Lady Juniper's charisma hurts not a bit, too. She's come close enough to convincing
me
more than once, just by being what she is, not by preaching.

“I wish I could have come with you to Larsdalen, Dad,” Tamar went on. “It must have been
so cool
with all the Dun Juniper people. You know, back when I was just a little girl, right after the Change, Lady Juniper gave me a candy bar? I can remember it clear as anything, when I went out in the road and asked her if she was a Witch? And now we're
all
Witches. That was right before the battle, when those people chased us out of Sutterdown and she called the Dark Lady to help us.”

“I remember that, poppet,” he said.

It had lost nothing in the retelling since; watching fact grow into legend and legend become myth in a few short years had been eerie, and the original skirmish had been weird enough. He splashed his face repeatedly to get the lye soap out of his eyelids, and then stuck his whole head in the bucket, coming up blowing before he scrubbed vigorously at his curly brown hair with the towel.

“I was at the battle meself, remember. And you haven't reminded me about the candy more than a thousand times.”

His smile took any sting out of the words. Inwardly:
And that put the plums in the pudding, beating back that probe the Protector sent. Herself going wild like that, running at them screaming like a bloody banshee and everyone following just as stark raving bonkers…And the Reverend Dixon dropping dead after the battle, too, he was her only rival in the faith-will-save-us brigade around here. If she'd been a Buddhist, we'd all be spinning ruddy prayer wheels by now.

He shook off memory: a chalk pale blood-spattered face, eyes showing white all around the rims, red hair bristling like a fox's crest, and a voice that had echoed down from his head into his gut…

Edain took up the ax handle again, this time wielding it like a sword—or a six-year-old boy's conception of how you used a sword, tempered by watching adults practice the real thing fairly often.

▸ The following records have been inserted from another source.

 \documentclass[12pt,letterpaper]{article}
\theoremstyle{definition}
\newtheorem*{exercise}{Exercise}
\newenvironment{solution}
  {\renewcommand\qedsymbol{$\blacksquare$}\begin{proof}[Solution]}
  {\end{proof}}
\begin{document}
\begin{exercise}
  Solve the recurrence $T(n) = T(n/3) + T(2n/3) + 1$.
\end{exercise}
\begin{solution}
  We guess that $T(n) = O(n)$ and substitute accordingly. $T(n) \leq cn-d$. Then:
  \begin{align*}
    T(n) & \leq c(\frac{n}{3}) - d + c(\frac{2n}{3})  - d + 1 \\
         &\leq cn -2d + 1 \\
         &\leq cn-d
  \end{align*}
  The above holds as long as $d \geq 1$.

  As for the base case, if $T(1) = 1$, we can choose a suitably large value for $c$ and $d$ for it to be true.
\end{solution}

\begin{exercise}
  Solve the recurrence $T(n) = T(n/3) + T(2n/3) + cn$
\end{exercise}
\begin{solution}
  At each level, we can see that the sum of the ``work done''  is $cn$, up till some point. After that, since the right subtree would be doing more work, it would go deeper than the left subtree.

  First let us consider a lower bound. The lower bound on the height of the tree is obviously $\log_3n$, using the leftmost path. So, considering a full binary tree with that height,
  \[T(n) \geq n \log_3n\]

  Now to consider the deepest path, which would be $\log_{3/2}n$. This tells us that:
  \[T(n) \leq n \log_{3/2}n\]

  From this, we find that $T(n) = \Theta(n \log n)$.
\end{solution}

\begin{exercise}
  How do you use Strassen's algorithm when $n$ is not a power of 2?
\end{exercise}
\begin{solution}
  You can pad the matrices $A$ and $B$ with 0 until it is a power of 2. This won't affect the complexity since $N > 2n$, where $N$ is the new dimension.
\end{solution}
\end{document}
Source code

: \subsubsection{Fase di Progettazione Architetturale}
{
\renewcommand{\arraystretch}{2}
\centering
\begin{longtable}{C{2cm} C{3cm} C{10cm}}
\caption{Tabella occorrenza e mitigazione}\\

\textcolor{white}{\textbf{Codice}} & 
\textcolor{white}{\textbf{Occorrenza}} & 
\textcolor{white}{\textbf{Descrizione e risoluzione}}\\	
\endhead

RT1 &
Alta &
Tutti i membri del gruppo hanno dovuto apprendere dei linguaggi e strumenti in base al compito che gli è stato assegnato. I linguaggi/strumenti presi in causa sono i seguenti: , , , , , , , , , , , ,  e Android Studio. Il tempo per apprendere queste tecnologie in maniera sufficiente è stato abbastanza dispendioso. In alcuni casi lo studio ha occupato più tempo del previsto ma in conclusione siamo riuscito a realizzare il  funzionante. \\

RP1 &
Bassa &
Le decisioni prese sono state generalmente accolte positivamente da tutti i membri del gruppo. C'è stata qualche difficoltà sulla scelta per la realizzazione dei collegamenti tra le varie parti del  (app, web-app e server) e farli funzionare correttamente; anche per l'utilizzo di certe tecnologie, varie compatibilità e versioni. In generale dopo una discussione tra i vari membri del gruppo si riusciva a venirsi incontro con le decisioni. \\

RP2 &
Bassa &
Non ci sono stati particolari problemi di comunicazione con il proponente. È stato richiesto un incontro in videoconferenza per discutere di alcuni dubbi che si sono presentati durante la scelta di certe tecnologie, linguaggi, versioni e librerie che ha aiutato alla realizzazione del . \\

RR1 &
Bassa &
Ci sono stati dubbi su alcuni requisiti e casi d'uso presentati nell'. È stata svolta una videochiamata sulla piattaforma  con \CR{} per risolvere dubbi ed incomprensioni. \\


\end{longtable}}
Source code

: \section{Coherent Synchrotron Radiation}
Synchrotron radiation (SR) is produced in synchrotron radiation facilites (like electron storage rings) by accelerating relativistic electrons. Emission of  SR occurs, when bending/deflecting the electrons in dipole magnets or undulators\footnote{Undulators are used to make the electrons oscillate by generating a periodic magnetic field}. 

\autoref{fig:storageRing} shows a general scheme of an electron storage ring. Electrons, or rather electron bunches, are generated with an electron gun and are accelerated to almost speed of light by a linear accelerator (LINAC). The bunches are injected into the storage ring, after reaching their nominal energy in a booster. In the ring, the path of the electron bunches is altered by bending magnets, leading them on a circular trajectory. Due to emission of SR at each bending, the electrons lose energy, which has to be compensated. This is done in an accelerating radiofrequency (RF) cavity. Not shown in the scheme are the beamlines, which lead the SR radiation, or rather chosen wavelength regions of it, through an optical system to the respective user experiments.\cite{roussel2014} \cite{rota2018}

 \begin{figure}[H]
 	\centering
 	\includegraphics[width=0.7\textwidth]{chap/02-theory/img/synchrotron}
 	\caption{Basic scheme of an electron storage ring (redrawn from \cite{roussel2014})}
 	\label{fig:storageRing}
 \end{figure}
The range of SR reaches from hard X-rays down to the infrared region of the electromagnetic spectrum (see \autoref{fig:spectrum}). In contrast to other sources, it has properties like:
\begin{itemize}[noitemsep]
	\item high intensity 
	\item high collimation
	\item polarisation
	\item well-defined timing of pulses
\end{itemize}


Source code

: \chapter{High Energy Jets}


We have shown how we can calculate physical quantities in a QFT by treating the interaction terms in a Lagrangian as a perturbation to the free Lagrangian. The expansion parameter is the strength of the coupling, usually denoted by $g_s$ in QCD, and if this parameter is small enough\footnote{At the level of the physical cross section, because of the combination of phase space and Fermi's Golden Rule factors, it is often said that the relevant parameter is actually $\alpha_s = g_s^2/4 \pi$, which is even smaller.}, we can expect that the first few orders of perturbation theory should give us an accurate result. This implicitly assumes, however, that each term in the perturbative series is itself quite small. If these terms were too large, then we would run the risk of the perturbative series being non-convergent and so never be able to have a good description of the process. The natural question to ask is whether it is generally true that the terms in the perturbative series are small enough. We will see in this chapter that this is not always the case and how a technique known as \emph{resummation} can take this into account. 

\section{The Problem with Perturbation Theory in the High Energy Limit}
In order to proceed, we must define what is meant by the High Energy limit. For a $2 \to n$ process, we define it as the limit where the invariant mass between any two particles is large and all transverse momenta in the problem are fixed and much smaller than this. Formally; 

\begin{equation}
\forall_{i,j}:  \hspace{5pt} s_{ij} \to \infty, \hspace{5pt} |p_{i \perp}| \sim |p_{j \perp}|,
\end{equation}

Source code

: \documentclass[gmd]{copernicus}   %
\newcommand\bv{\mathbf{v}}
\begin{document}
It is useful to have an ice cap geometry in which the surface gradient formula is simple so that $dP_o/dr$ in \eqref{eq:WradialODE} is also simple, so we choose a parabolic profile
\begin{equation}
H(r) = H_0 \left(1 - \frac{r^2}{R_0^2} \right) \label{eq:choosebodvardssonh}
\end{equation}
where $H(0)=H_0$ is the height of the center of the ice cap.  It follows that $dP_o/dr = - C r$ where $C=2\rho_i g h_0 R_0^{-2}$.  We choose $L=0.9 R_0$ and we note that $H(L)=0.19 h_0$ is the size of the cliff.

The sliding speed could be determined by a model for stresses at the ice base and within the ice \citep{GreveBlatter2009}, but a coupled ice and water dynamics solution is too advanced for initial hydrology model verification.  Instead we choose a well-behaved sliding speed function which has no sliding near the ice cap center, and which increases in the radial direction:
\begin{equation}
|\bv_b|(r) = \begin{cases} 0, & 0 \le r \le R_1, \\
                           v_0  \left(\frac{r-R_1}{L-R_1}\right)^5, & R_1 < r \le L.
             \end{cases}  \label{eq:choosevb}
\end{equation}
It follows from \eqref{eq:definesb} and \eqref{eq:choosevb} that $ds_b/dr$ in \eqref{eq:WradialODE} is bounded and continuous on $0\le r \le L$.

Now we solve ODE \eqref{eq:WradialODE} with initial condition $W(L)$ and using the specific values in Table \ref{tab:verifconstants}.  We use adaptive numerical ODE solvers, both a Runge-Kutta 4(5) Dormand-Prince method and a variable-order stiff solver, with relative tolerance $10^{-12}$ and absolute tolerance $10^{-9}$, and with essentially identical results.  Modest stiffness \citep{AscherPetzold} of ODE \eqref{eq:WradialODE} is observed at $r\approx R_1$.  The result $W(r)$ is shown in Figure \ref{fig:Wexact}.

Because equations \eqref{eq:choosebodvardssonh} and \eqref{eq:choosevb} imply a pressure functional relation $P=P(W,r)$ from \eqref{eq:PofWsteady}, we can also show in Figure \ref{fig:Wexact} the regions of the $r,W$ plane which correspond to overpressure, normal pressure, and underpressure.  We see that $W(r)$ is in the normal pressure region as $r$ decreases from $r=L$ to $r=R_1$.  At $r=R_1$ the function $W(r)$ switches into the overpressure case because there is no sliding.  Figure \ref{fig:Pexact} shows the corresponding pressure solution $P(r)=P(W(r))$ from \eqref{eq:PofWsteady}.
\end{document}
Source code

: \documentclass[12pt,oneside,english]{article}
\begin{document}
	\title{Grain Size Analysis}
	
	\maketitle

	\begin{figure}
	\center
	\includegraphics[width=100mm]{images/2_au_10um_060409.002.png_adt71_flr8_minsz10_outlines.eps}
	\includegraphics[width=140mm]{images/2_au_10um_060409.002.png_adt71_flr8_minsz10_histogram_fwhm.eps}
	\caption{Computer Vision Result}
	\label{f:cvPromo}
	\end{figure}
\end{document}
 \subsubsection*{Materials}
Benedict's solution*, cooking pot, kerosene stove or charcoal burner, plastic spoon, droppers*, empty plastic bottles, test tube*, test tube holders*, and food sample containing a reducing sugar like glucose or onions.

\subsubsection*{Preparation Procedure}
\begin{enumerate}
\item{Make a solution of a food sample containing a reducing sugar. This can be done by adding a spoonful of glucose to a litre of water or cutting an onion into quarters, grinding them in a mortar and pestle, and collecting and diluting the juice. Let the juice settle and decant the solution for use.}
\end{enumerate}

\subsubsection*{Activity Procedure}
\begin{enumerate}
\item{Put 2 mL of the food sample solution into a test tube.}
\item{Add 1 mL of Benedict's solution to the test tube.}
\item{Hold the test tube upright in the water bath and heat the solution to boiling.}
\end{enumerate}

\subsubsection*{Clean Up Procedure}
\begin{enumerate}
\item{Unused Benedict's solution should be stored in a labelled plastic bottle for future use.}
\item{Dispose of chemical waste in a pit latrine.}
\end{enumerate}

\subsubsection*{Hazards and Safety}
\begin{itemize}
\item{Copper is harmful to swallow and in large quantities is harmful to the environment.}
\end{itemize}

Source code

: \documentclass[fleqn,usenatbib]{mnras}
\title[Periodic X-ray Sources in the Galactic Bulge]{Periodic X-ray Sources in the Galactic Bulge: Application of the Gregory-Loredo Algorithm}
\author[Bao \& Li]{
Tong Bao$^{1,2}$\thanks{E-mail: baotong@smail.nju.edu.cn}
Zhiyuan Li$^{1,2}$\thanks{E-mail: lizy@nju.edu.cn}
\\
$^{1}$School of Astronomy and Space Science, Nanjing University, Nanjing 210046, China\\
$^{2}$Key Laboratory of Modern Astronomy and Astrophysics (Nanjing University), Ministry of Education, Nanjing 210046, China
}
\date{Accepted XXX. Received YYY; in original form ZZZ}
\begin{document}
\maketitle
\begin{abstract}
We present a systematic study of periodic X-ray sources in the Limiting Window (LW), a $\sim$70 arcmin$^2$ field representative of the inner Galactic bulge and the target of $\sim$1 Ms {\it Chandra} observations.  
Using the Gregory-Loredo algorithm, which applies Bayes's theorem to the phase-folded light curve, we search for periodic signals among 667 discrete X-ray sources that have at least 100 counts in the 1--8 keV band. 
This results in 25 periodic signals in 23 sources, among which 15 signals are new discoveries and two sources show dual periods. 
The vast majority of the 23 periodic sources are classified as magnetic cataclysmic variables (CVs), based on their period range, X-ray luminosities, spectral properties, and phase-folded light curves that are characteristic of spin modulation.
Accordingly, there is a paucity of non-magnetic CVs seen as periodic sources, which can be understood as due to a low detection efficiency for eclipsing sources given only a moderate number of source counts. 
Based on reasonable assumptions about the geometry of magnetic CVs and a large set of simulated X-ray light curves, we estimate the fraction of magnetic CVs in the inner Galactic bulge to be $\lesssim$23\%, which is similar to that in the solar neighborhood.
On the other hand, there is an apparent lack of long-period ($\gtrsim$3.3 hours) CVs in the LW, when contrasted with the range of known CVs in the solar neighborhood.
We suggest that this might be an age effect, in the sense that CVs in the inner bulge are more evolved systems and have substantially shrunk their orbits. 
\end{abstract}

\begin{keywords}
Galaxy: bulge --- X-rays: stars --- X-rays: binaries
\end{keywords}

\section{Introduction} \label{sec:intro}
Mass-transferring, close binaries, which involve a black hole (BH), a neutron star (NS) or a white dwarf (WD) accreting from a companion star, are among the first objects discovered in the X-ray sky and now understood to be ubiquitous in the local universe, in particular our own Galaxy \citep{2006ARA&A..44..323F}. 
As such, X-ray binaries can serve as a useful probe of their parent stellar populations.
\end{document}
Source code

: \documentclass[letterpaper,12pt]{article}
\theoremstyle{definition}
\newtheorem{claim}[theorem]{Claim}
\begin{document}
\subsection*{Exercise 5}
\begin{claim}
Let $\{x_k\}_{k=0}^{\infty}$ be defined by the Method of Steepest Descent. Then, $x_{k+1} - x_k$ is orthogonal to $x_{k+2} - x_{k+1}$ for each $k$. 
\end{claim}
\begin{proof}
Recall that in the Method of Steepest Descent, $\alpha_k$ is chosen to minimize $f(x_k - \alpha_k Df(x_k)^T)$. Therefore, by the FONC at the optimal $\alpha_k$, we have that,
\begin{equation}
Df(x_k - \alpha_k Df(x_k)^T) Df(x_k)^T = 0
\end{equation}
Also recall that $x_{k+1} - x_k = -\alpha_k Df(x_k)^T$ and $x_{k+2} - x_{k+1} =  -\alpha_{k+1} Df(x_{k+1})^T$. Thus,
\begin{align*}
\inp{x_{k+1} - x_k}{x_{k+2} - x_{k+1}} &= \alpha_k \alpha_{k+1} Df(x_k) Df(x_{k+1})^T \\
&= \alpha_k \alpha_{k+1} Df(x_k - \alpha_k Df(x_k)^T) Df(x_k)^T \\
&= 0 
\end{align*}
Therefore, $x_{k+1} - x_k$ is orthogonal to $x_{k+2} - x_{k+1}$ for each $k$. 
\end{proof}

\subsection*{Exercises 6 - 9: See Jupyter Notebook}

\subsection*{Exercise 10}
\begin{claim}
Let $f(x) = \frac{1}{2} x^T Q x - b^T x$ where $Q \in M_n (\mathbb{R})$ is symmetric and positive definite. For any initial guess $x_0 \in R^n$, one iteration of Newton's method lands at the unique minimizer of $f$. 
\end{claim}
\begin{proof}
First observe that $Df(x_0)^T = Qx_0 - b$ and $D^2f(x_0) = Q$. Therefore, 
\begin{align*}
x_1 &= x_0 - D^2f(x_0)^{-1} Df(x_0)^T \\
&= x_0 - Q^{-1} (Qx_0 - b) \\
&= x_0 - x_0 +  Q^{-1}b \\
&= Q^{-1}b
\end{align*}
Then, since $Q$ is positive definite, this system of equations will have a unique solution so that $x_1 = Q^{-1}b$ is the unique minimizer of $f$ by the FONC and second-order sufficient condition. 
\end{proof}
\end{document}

“When Lady Juniper called the Lord 'n Lady 'n they
smote
the wicked!” he said with bloodthirsty enthusiasm. “She's
great.
She sings real nice, too.”

Baraka and to spare, she has.

“And Dad was a
hero.
I'm gonna be a hero too!”

“I'll teach you better than that,” Aylward snorted. “Heroes run themselves onto spearpoints. I
won
, is what I did. Now come here, young'un.”

He held the squirming boy by the neck while he did a quick daub-and-wipe with the towel. “There, that's got the worst of it off.”

When he'd pulled on his shirt and jacket Tamar hopped down and proudly took up her light bow; he picked up a spear leaning against one of the poles that held up the lean-to roof of the open-fronted structure. It was six feet of smooth ashwood, with another foot of steel on top, ground down from a leaf spring to a knife shape that tapered to a vicious point along two razor edges, and he politely declined Edain's offer to carry it for him. One thing he'd gotten into the boy's head good and proper—via a few smart smacks on the backside—was that he didn't touch a weapon without permission. Of course, Edain craved the day when he'd be able to walk abroad with dirk and bow like his elder sibling, rather than just shooting at the mark under close supervision.

He balanced the spear over one shoulder as they all left the long shed, and whistled up his dogs—a big Alsatian and an even larger shaggy mutt, both rescued as pups. They'd been lying outside the shed, eyeing the sheep wistfully but far too well trained to do any bothering. The herd looked apprehensive; sheep didn't really like either men or dogs, and these had the comically naked look woolies always had right after shearing. At least there weren't many nicks or cuts this year; everyone had finally learned how to use hand shears on a wiggling sheep held clamped between the knees.

“Garm, Grip,” he called, and they fell in behind him with eyes alert and tails wagging, accepting an ear-ruffling from Tamar and an arm around each neck from Edain. “We're off home, mind. No chasing rabbits. Heel.”